Hackathon Project
Submitted By : Ajesh
Introduction-
Customer Segementation:
The process of division of customer base into several groups of individuals that share a similarity in different ways that are relevant to marketing and
for this we are using k-means clustering technique.
Clustering:
The process of dividing the entire data into groups known as clusters based on the patterns in the data.
K-means clustering:
A simple unsupervised learning algorithm that is used to solve clustering problems. It follows a simple procedure of classifying a given data set into a number of clusters, defined by the letter “k,” which is fixed beforehand. The clusters are then positioned as points and all observations or data points are associated with the nearest cluster, computed, adjusted and then the process starts over using the new adjustments until a desired result is reached.
#loading data
customer_data=data.frame(mallcustomer)
#top 6 data
head(customer_data)
The above shown is the top 6 observation of the data.
#showing the structure of the data
str(customer_data)
'data.frame': 200 obs. of 5 variables:
$ CustomerID : num 1 2 3 4 5 6 7 8 9 10 ...
$ Gender : chr "Male" "Male" "Female" "Female" ...
$ Age : num 19 21 20 23 31 22 35 23 64 30 ...
$ Annual.Income..k.. : num 15 15 16 16 17 17 18 18 19 19 ...
$ Spending.Score..1.100.: num 39 81 6 77 40 76 6 94 3 72 ...
The above shown is the structure of the data showing the datatype of the variables.
#summary of the data
summary(customer_data)
CustomerID Gender Age Annual.Income..k..
Min. : 1.00 Length:200 Min. :18.00 Min. : 15.00
1st Qu.: 50.75 Class :character 1st Qu.:28.75 1st Qu.: 41.50
Median :100.50 Mode :character Median :36.00 Median : 61.50
Mean :100.50 Mean :38.85 Mean : 60.56
3rd Qu.:150.25 3rd Qu.:49.00 3rd Qu.: 78.00
Max. :200.00 Max. :70.00 Max. :137.00
Spending.Score..1.100.
Min. : 1.00
1st Qu.:34.75
Median :50.00
Mean :50.20
3rd Qu.:73.00
Max. :99.00
The above shown is the discriptive analysis of the customer.
#summary of Age variable
summary(customer_data$Age)
Min. 1st Qu. Median Mean 3rd Qu. Max.
18.00 28.75 36.00 38.85 49.00 70.00
#standard deviation of age variable
print(paste("standard deviation",sd(customer_data$Age)))
[1] "standard deviation 13.9690073315589"
The above information is showing the discriptive analysis Age variable and its standard deviation.
#summary of Annual income
summary(customer_data$Annual.Income..k..)
Min. 1st Qu. Median Mean 3rd Qu. Max.
15.00 41.50 61.50 60.56 78.00 137.00
#standard deviation of Annual income
print(paste("standard deviation",sd(customer_data$Annual.Income..k..)))
[1] "standard deviation 26.2647211652712"
The above information is showing the discriptive analysis Annual income variable and its standard deviation.
#summary of Spending score
summary(customer_data$Spending.Score..1.100.)
Min. 1st Qu. Median Mean 3rd Qu. Max.
1.00 34.75 50.00 50.20 73.00 99.00
#standard deviation of Spending score
print(paste("standard deviation",sd(customer_data$Spending.Score..1.100.)))
[1] "standard deviation 25.8235216683702"
The above information is showing the discriptive analysis Age variable and its standard deviation.
Visualisation of Data
library(ggplot2)
ggplot(customer_data,aes(Gender,fill=Gender))+geom_bar()+scale_fill_viridis_d()+theme_light()+ggtitle("Barplot for Gender ")

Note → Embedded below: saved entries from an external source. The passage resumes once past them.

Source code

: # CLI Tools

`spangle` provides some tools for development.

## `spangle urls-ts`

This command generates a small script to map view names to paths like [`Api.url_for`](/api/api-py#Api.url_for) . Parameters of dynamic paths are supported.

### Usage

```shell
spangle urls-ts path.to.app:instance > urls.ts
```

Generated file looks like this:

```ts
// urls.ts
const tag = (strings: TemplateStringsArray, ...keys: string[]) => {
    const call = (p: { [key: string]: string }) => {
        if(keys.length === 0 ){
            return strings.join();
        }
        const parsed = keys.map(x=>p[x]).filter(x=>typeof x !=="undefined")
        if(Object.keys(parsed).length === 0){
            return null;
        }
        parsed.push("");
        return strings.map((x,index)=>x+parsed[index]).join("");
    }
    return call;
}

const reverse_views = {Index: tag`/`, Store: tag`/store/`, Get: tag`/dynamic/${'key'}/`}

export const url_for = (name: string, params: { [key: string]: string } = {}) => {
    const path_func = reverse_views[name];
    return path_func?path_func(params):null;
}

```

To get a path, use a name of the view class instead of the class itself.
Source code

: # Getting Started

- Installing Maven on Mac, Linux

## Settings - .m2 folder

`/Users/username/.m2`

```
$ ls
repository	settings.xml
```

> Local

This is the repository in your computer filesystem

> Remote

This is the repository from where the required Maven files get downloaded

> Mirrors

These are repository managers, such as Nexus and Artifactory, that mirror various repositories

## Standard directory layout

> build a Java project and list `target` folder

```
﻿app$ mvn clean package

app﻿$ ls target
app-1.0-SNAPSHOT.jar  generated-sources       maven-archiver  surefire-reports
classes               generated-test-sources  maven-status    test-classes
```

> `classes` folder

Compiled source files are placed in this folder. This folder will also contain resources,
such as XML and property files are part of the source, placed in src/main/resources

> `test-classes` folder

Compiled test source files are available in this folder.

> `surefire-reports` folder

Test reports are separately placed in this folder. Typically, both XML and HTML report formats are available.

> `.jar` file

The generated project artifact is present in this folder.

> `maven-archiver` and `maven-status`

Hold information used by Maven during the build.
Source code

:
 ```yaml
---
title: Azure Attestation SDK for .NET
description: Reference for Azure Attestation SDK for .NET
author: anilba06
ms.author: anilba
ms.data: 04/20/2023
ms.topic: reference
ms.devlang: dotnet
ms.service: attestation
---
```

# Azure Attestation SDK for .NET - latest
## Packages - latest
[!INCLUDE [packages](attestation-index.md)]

From the above plot ,We understand that number of females are more than males but to know the proportion of females and males in the data we can do visualisation using pie chart.
library(plotrix)
per=round(t/sum(t)*100)
lbs=paste(c("Female","Male")," ",per,"%",sep=" ")
pie3D(t,labels=lbs,
main="Pie Chart Depicting Ratio of Female and Male")

From the above graph, we conclude that the proportion of females is 56%, whereas the proportion of male in the customer dataset is 44%.
Now to plot the frequency of the age of the customers,We will do histogram plot.
#barplot for Age
ggplot(customer_data,aes(Age))+geom_bar(fill="green",col="purple",alpha=0.5)+theme_dark()+ggtitle("Age Distribution ")

The above graph shows the distribution of Age variable throughout the data.
It is very clear from the above graph that people of Age between 30 to 32 are more in count in the data.
#Discriptive boxplot for Age and annual income
ggplot(customer_data,aes(Age,Annual.Income..k..,group=Gender,fill=Gender))+geom_boxplot()+ggtitle("Discriptive boxplot for Age and annual income")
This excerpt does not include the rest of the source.